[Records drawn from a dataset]
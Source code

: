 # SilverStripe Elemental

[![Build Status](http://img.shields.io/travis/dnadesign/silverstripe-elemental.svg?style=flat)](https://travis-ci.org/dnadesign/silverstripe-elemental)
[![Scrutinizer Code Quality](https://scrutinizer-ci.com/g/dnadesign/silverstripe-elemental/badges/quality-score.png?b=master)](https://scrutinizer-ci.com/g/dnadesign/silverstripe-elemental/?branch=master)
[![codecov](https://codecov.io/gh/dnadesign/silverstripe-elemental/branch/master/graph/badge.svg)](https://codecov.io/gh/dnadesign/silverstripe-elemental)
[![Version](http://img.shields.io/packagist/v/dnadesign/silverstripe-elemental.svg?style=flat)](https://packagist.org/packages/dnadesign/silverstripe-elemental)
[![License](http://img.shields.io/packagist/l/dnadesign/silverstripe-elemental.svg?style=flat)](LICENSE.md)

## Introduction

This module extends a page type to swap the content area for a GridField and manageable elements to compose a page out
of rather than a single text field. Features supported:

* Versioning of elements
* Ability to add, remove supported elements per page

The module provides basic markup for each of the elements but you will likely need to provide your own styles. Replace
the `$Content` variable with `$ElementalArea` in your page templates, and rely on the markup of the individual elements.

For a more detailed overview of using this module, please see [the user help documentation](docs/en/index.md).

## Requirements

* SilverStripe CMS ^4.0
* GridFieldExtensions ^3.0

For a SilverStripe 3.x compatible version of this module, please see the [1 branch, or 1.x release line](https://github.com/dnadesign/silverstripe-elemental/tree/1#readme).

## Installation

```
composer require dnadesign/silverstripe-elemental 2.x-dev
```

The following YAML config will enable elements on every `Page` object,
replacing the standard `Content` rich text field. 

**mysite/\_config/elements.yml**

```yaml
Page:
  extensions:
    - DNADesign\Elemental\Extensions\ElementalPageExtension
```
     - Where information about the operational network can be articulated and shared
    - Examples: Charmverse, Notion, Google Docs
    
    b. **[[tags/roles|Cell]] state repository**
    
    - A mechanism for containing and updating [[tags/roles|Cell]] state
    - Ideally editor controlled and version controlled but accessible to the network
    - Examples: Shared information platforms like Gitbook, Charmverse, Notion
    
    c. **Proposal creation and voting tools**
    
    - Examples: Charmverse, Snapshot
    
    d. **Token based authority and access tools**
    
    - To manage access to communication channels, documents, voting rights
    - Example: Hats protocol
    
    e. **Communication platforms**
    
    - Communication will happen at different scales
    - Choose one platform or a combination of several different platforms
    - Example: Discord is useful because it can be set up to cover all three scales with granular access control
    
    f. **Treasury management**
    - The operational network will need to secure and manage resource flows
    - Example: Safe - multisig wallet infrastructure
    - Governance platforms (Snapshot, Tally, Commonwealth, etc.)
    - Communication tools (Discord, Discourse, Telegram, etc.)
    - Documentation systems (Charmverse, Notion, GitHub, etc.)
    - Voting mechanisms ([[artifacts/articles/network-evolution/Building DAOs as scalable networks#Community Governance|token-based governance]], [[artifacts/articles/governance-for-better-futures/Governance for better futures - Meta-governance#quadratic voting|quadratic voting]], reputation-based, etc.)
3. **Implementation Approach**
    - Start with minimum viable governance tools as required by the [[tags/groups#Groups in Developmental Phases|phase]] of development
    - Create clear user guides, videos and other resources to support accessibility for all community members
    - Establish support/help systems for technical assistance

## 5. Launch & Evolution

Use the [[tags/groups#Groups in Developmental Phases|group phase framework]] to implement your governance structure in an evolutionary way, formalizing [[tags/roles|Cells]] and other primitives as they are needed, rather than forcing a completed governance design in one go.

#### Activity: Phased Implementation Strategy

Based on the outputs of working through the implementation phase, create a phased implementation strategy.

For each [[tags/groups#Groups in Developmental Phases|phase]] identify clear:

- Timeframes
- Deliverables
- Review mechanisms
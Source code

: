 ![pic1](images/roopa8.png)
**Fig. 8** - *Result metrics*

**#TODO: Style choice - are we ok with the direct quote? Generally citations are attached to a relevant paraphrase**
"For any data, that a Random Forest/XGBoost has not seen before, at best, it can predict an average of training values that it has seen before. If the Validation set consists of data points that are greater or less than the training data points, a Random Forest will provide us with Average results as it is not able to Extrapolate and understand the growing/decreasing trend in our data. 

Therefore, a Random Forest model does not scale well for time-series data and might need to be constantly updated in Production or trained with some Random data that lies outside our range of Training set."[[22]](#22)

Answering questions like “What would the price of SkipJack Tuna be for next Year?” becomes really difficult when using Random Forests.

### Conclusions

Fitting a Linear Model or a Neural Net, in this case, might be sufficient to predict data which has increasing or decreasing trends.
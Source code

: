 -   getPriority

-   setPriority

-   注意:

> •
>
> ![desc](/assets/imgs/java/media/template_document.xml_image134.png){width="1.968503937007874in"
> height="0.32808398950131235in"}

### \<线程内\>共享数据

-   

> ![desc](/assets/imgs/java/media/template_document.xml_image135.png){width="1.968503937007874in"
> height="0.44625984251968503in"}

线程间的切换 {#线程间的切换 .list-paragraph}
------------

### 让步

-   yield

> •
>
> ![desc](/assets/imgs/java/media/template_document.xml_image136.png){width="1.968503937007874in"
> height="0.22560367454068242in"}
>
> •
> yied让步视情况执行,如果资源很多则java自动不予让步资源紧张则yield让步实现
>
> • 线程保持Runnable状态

> ASSIGNMENT
Whenever the string "using" shows up in a line of the entries, copy that line.

> RESPONSE BELOW
For a more detailed overview of using this module, please see [the user help documentation](docs/en/index.md).
Answering questions like “What would the price of SkipJack Tuna be for next Year?” becomes really difficult when using Random Forests.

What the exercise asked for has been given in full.